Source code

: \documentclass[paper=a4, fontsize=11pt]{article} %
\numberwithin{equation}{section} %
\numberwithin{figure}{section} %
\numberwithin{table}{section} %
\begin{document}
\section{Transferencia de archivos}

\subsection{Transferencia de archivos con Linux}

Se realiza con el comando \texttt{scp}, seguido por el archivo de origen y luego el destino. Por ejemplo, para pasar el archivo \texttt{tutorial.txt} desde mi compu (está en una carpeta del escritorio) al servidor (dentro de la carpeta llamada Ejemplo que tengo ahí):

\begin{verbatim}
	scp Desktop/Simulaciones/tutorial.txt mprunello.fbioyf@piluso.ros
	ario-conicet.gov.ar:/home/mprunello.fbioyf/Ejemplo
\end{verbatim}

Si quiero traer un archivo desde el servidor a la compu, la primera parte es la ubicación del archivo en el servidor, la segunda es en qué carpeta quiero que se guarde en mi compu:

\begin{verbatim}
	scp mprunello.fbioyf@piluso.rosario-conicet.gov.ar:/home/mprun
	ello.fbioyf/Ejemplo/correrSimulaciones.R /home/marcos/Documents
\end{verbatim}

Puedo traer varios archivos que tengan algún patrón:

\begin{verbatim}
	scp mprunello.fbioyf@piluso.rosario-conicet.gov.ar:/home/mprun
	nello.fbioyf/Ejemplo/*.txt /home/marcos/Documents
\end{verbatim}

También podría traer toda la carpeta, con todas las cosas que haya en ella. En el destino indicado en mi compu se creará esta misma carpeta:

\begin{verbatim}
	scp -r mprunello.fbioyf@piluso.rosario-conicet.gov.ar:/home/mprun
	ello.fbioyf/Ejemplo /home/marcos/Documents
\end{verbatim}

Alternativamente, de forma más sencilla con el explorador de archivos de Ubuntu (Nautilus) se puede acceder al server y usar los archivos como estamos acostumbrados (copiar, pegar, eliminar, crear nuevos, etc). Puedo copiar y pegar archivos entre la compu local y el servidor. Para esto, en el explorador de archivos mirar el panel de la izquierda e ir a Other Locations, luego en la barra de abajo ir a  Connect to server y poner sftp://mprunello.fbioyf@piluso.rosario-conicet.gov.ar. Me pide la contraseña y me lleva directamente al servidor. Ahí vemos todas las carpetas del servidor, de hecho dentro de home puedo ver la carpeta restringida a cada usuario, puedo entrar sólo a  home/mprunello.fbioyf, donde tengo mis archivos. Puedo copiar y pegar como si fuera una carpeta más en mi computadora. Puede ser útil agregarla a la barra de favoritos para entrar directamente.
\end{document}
+===+
▶ _Exercise requirements_:
What is needed is every line from the start of the entries through the line containing "de archivos con", returned word for word and nothing else.

▶ _Answer to this problem_:
Source code

: \documentclass[paper=a4, fontsize=11pt]{article} %
\numberwithin{equation}{section} %
\numberwithin{figure}{section} %
\numberwithin{table}{section} %
\begin{document}
\section{Transferencia de archivos}

\subsection{Transferencia de archivos con Linux}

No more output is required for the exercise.